Endoscopic tunnel dissection in the submucosal layer for a large duplicating cyst of the esophagus

Yu.G. Starkov, A.I. Vagapov, S.V. Dzhantukhanova, R.D. Zamolodchikov, I.T. Amaliev

Background. Esophageal duplication cyst is a rare condition that requires an individualized approach to both diagnosis and treatment selection. In recent years, the endoscopic minimally invasive approach has gained increasing popularity, demonstrating a low complication rate in the treatment of patients with submucosal tumors of the esophagus. Clinical case. A 45-year-old female patient presented with complaints of dysphagia and epigastric pain. Endoscopic examination revealed an elongated esophageal duplication cyst. After thorough diagnostics of the neoplasm, a decision was made to perform endoscopic removal of the cyst using the submucosal tunnel dissection method. Results. The use of endoscopic tunnel dissection for the removal of an esophageal duplication cyst is presented.
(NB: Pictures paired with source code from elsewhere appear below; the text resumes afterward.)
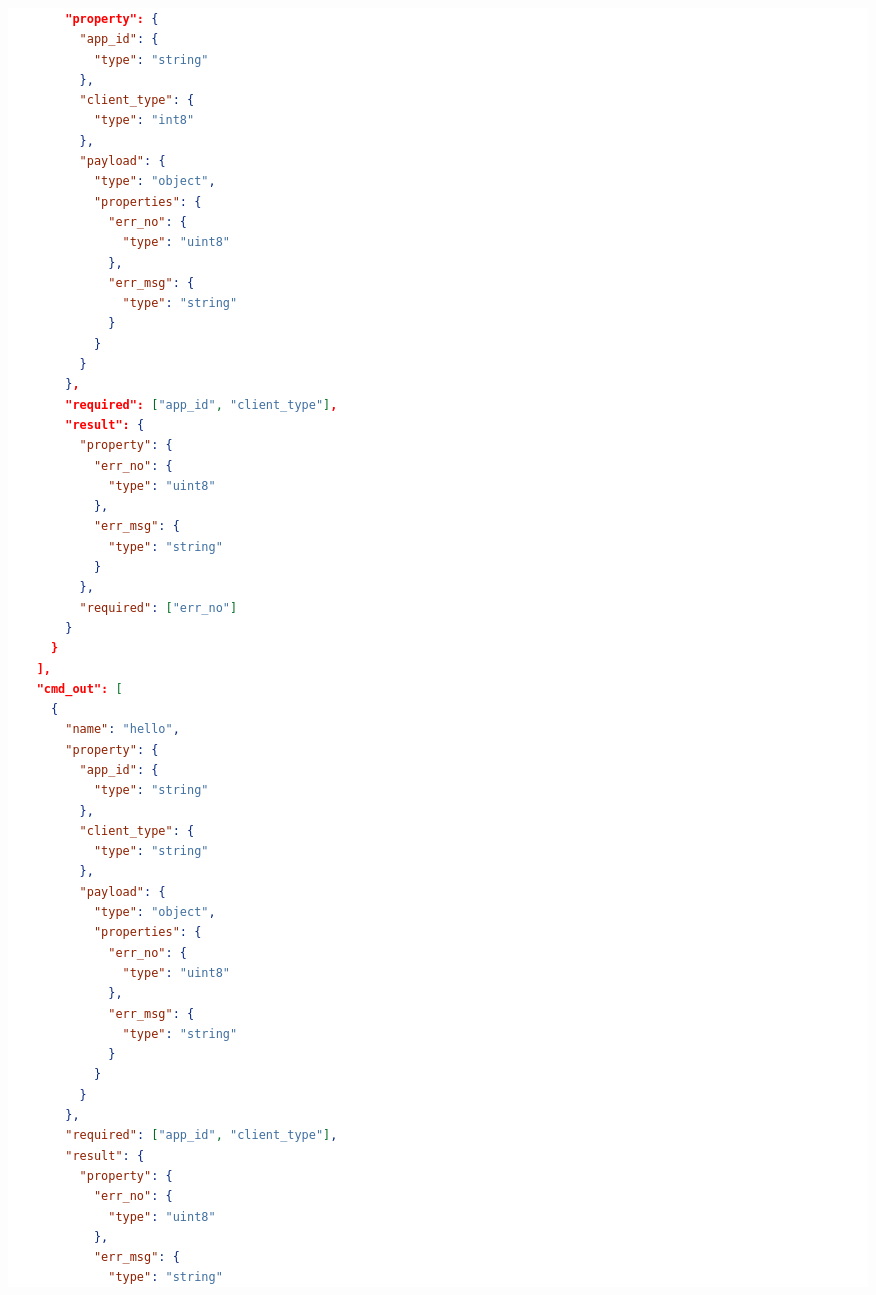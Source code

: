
 ``` json
        "property": {
          "app_id": {
            "type": "string"
          },
          "client_type": {
            "type": "int8"
          },
          "payload": {
            "type": "object",
            "properties": {
              "err_no": {
                "type": "uint8"
              },
              "err_msg": {
                "type": "string"
              }
            }
          }
        },
        "required": ["app_id", "client_type"],
        "result": {
          "property": {
            "err_no": {
              "type": "uint8"
            },
            "err_msg": {
              "type": "string"
            }
          },
          "required": ["err_no"]
        }
      }
    ],
    "cmd_out": [
      {
        "name": "hello",
        "property": {
          "app_id": {
            "type": "string"
          },
          "client_type": {
            "type": "string"
          },
          "payload": {
            "type": "object",
            "properties": {
              "err_no": {
                "type": "uint8"
              },
              "err_msg": {
                "type": "string"
              }
            }
          }
        },
        "required": ["app_id", "client_type"],
        "result": {
          "property": {
            "err_no": {
              "type": "uint8"
            },
            "err_msg": {
              "type": "string"
```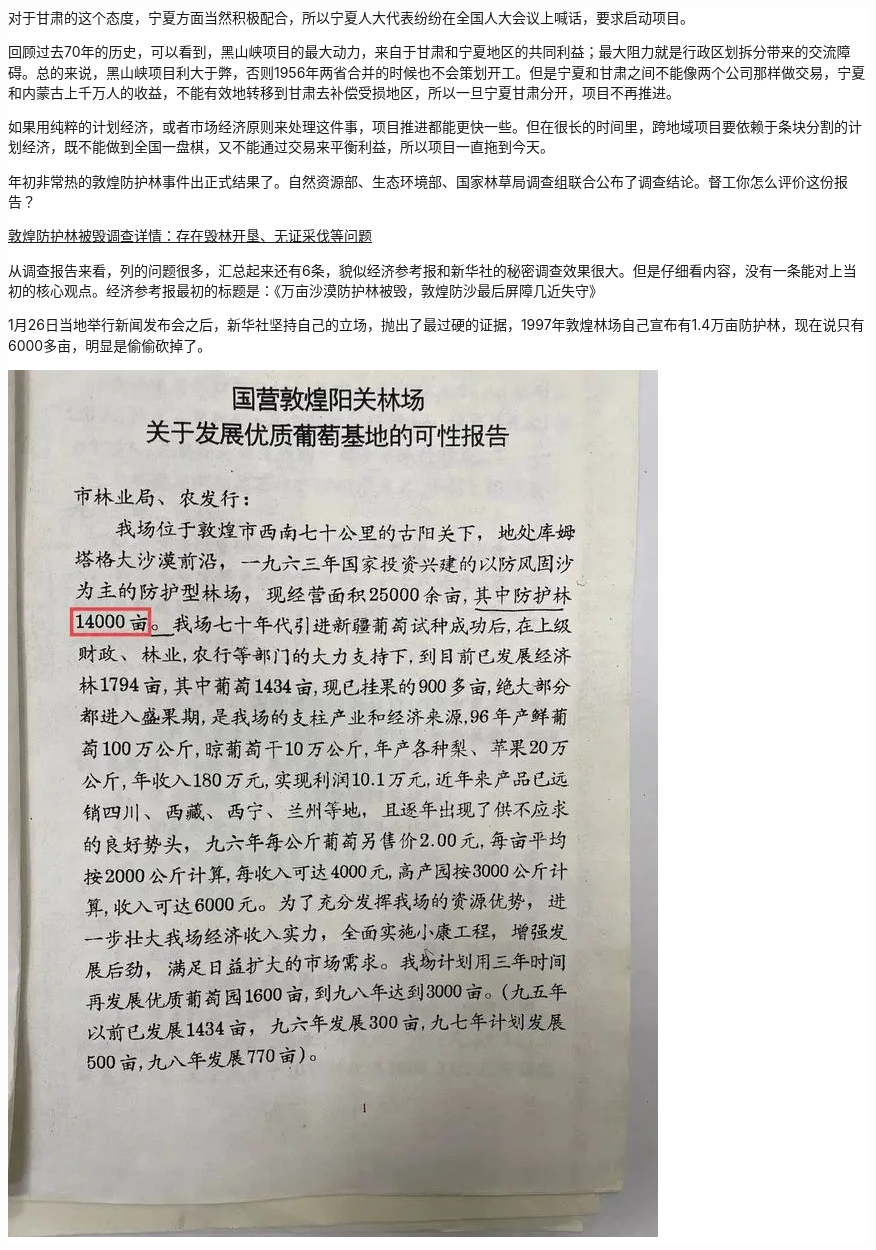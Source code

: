 对于甘肃的这个态度，宁夏方面当然积极配合，所以宁夏人大代表纷纷在全国人大会议上喊话，要求启动项目。

回顾过去70年的历史，可以看到，黑山峡项目的最大动力，来自于甘肃和宁夏地区的共同利益；最大阻力就是行政区划拆分带来的交流障碍。总的来说，黑山峡项目利大于弊，否则1956年两省合并的时候也不会策划开工。但是宁夏和甘肃之间不能像两个公司那样做交易，宁夏和内蒙古上千万人的收益，不能有效地转移到甘肃去补偿受损地区，所以一旦宁夏甘肃分开，项目不再推进。

如果用纯粹的计划经济，或者市场经济原则来处理这件事，项目推进都能更快一些。但在很长的时间里，跨地域项目要依赖于条块分割的计划经济，既不能做到全国一盘棋，又不能通过交易来平衡利益，所以项目一直拖到今天。

年初非常热的敦煌防护林事件出正式结果了。自然资源部、生态环境部、国家林草局调查组联合公布了调查结论。督工你怎么评价这份报告？

[敦煌防护林被毁调查详情：存在毁林开垦、无证采伐等问题](https://www.guancha.cn/politics/2021_03_19_584615.shtml)

从调查报告来看，列的问题很多，汇总起来还有6条，貌似经济参考报和新华社的秘密调查效果很大。但是仔细看内容，没有一条能对上当初的核心观点。经济参考报最初的标题是：《万亩沙漠防护林被毁，敦煌防沙最后屏障几近失守》

1月26日当地举行新闻发布会之后，新华社坚持自己的立场，抛出了最过硬的证据，1997年敦煌林场自己宣布有1.4万亩防护林，现在说只有6000多亩，明显是偷偷砍掉了。

[](https://mp.weixin.qq.com/s/FWx_Sy_3fbv5N6IPMR02Wg)

![](/images/btnews/0201_0300/0251/image16.webp)
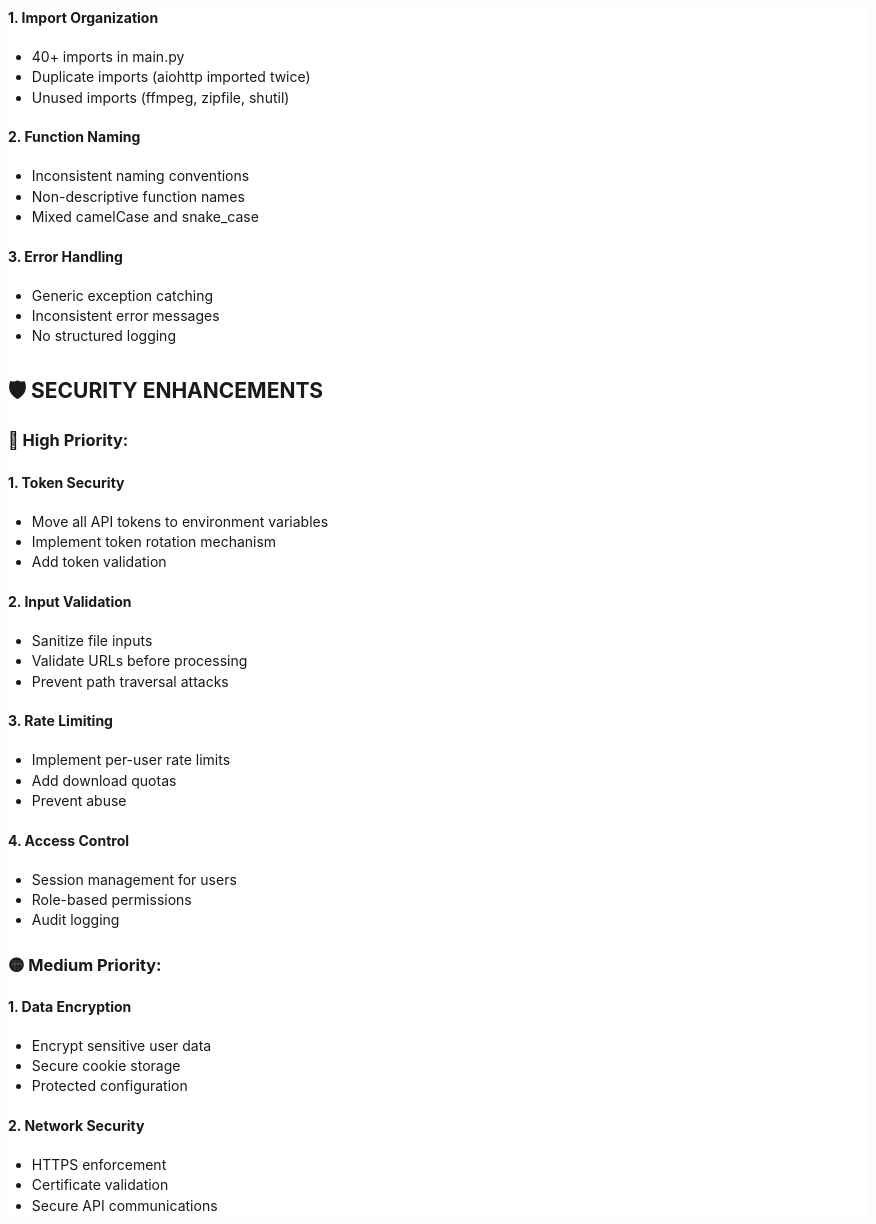 #### **1. Import Organization**
- 40+ imports in main.py
- Duplicate imports (aiohttp imported twice)
- Unused imports (ffmpeg, zipfile, shutil)

#### **2. Function Naming**
- Inconsistent naming conventions
- Non-descriptive function names
- Mixed camelCase and snake_case

#### **3. Error Handling**
- Generic exception catching
- Inconsistent error messages
- No structured logging

## 🛡️ **SECURITY ENHANCEMENTS**

### **🔴 High Priority:**

#### **1. Token Security**
- Move all API tokens to environment variables
- Implement token rotation mechanism
- Add token validation

#### **2. Input Validation**
- Sanitize file inputs
- Validate URLs before processing
- Prevent path traversal attacks

#### **3. Rate Limiting**
- Implement per-user rate limits
- Add download quotas
- Prevent abuse

#### **4. Access Control**
- Session management for users
- Role-based permissions
- Audit logging

### **🟡 Medium Priority:**

#### **1. Data Encryption**
- Encrypt sensitive user data
- Secure cookie storage
- Protected configuration

#### **2. Network Security**
- HTTPS enforcement
- Certificate validation
- Secure API communications
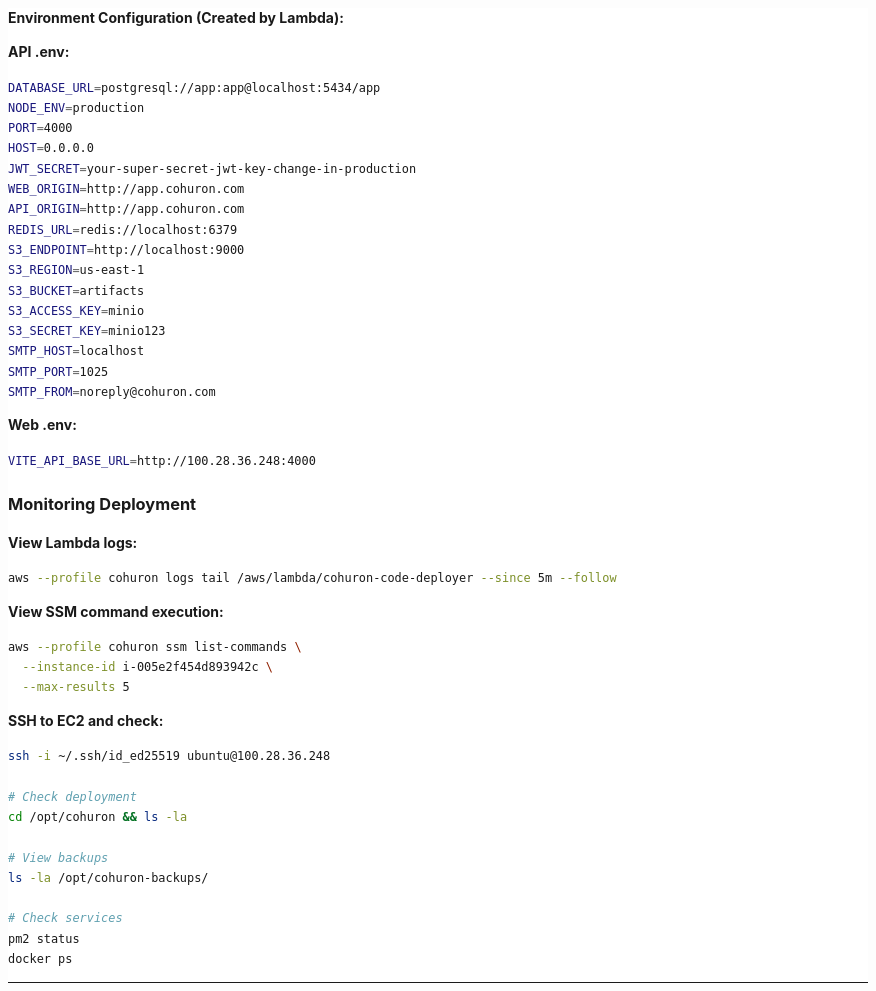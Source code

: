 **Environment Configuration (Created by Lambda):**

**API .env:**
```bash
DATABASE_URL=postgresql://app:app@localhost:5434/app
NODE_ENV=production
PORT=4000
HOST=0.0.0.0
JWT_SECRET=your-super-secret-jwt-key-change-in-production
WEB_ORIGIN=http://app.cohuron.com
API_ORIGIN=http://app.cohuron.com
REDIS_URL=redis://localhost:6379
S3_ENDPOINT=http://localhost:9000
S3_REGION=us-east-1
S3_BUCKET=artifacts
S3_ACCESS_KEY=minio
S3_SECRET_KEY=minio123
SMTP_HOST=localhost
SMTP_PORT=1025
SMTP_FROM=noreply@cohuron.com
```

**Web .env:**
```bash
VITE_API_BASE_URL=http://100.28.36.248:4000
```

### Monitoring Deployment

**View Lambda logs:**
```bash
aws --profile cohuron logs tail /aws/lambda/cohuron-code-deployer --since 5m --follow
```

**View SSM command execution:**
```bash
aws --profile cohuron ssm list-commands \
  --instance-id i-005e2f454d893942c \
  --max-results 5
```

**SSH to EC2 and check:**
```bash
ssh -i ~/.ssh/id_ed25519 ubuntu@100.28.36.248

# Check deployment
cd /opt/cohuron && ls -la

# View backups
ls -la /opt/cohuron-backups/

# Check services
pm2 status
docker ps
```

---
A follow-up endoscopic examination was performed three months after surgery and revealed no cyst recurrence, stenosis, or pathological changes in the mucosa in the surgical area. Conclusion. The use of an intraluminal endoscopic approach to treat a patient with a large esophageal duplication cyst, including tunnel dissection in the submucosa and fragment-by-fragment excision of the cyst walls, enabled organ-preserving surgery, thereby reducing the risk of intraoperative and postoperative complications. Despite the large size of the cyst, this method achieved good clinical and functional results due to the absence of an esophageal wall defect and the ability to completely close the access tunnel.